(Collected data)
--------------------

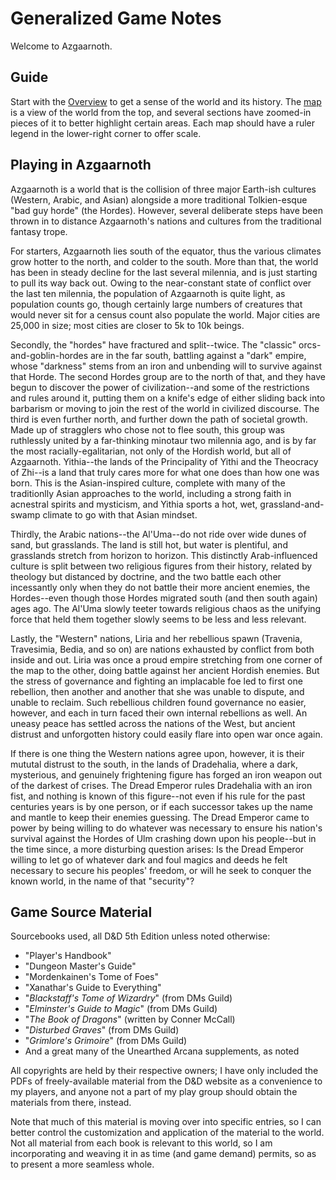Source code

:# Generalized Game Notes
Welcome to Azgaarnoth.

## Guide
Start with the [Overview](Overview.md) to get a sense of the world and its history. The [map](Azgaarnoth.jpeg) is a view of the world from the top, and several sections have zoomed-in pieces of it to better highlight certain areas. Each map should have a ruler legend in the lower-right corner to offer scale.

## Playing in Azgaarnoth
Azgaarnoth is a world that is the collision of three major Earth-ish cultures (Western, Arabic, and Asian) alongside a more traditional Tolkien-esque "bad guy horde" (the Hordes). However, several deliberate steps have been thrown in to distance Azgaarnoth's nations and cultures from the traditional fantasy trope.

For starters, Azgaarnoth lies south of the equator, thus the various climates grow hotter to the north, and colder to the south. More than that, the world has been in steady decline for the last several milennia, and is just starting to pull its way back out. Owing to the near-constant state of conflict over the last ten milennia, the population of Azgaarnoth is quite light, as population counts go, though certainly large numbers of creatures that would never sit for a census count also populate the world. Major cities are 25,000 in size; most cities are closer to 5k to 10k beings.

Secondly, the "hordes" have fractured and split--twice. The "classic" orcs-and-goblin-hordes are in the far south, battling against a "dark" empire, whose "darkness" stems from an iron and unbending will to survive against that Horde. The second Hordes group are to the north of that, and they have begun to discover the power of civilization--and some of the restrictions and rules around it, putting them on a knife's edge of either sliding back into barbarism or moving to join the rest of the world in civilized discourse. The third is even further north, and further down the path of societal growth. Made up of stragglers who chose not to flee south, this group was ruthlessly united by a far-thinking minotaur two milennia ago, and is by far the most racially-egalitarian, not only of the Hordish world, but all of Azgaarnoth. Yithia--the lands of the Principality of Yithi and the Theocracy of Zhi--is a land that truly cares more for what one does than how one was born. This is the Asian-inspired culture, complete with many of the traditionlly Asian approaches to the world, including a strong faith in acnestral spirits and mysticism, and Yithia sports a hot, wet, grassland-and-swamp climate to go with that Asian mindset.

Thirdly, the Arabic nations--the Al'Uma--do not ride over wide dunes of sand, but grasslands. The land is still hot, but water is plentiful, and grasslands stretch from horizon to horizon. This distinctly Arab-influenced culture is split between two religious figures from their history, related by theology but distanced by doctrine, and the two battle each other incessantly only when they do not battle their more ancient enemies, the Hordes--even though those Hordes migrated south (and then south again) ages ago. The Al'Uma slowly teeter towards religious chaos as the unifying force that held them together slowly seems to be less and less relevant.

Lastly, the "Western" nations, Liria and her rebellious spawn (Travenia, Travesimia, Bedia, and so on) are nations exhausted by conflict from both inside and out. Liria was once a proud empire stretching from one corner of the map to the other, doing battle against her ancient Hordish enemies. But the stress of governance and fighting an implacable foe led to first one rebellion, then another and another that she was unable to dispute, and unable to reclaim. Such rebellious children found governance no easier, however, and each in turn faced their own internal rebellions as well. An uneasy peace has settled across the nations of the West, but ancient distrust and unforgotten history could easily flare into open war once again.

If there is one thing the Western nations agree upon, however, it is their mututal distrust to the south, in the lands of Dradehalia, where a dark, mysterious, and genuinely frightening figure has forged an iron weapon out of the darkest of crises. The Dread Emperor rules Dradehalia with an iron fist, and nothing is known of this figure--not even if his rule for the past centuries years is by one person, or if each successor takes up the name and mantle to keep their enemies guessing. The Dread Emperor came to power by being willing to do whatever was necessary to ensure his nation's survival against the Hordes of Ulm crashing down upon his people--but in the time since, a more disturbing question arises: Is the Dread Emperor willing to let go of whatever dark and foul magics and deeds he felt necessary to secure his peoples' freedom, or will he seek to conquer the known world, in the name of that "security"?

## Game Source Material
Sourcebooks used, all D&D 5th Edition unless noted otherwise:
* "Player's Handbook"
* "Dungeon Master's Guide"
* "Mordenkainen's Tome of Foes"
* "Xanathar's Guide to Everything"
* "*Blackstaff's Tome of Wizardry*" (from DMs Guild)
* "*Elminster's Guide to Magic*" (from DMs Guild)
* "*The Book of Dragons*" (written by Conner McCall)
* "*Disturbed Graves*" (from DMs Guild)
* "*Grimlore's Grimoire*" (from DMs Guild)
* And a great many of the Unearthed Arcana supplements, as noted

All copyrights are held by their respective owners; I have only included the PDFs of freely-available material from the D&D website as a convenience to my players, and anyone not a part of my play group should obtain the materials from there, instead.

Note that much of this material is moving over into specific entries, so I can better control the customization and application of the material to the world. Not all material from each book is relevant to this world, so I am incorporating and weaving it in as time (and game demand) permits, so as to present a more seamless whole.
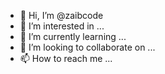 - 👋 Hi, I’m @zaibcode
- 👀 I’m interested in ...
- 🌱 I’m currently learning ...
- 💞️ I’m looking to collaborate on ...
- 📫 How to reach me ...

<!---
zaibcode/zaibcode is a ✨ special ✨ repository because its `README.md` (this file) appears on your GitHub profile.
You can click the Preview link to take a look at your changes.
--->
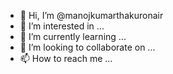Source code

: - 👋 Hi, I’m @manojkumarthakuronair
- 👀 I’m interested in ...
- 🌱 I’m currently learning ...
- 💞️ I’m looking to collaborate on ...
- 📫 How to reach me ...

<!---
manojkumarthakuronair/manojkumarthakuronair is a ✨ special ✨ repository because its `README.md` (this file) appears on your GitHub profile.
You can click the Preview link to take a look at your changes.
--->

--------------------

**PROBLEM STATEMENT:**
Having found the line with "Hi, I’m @manojkumarthakuronair", transcribe it and each line after it to the end of the entries, with no other lines.

**EXERCISE OUTPUT:**
: - 👋 Hi, I’m @manojkumarthakuronair
- 👀 I’m interested in ...
- 🌱 I’m currently learning ...
- 💞️ I’m looking to collaborate on ...
- 📫 How to reach me ...

<!---
manojkumarthakuronair/manojkumarthakuronair is a ✨ special ✨ repository because its `README.md` (this file) appears on your GitHub profile.
You can click the Preview link to take a look at your changes.
--->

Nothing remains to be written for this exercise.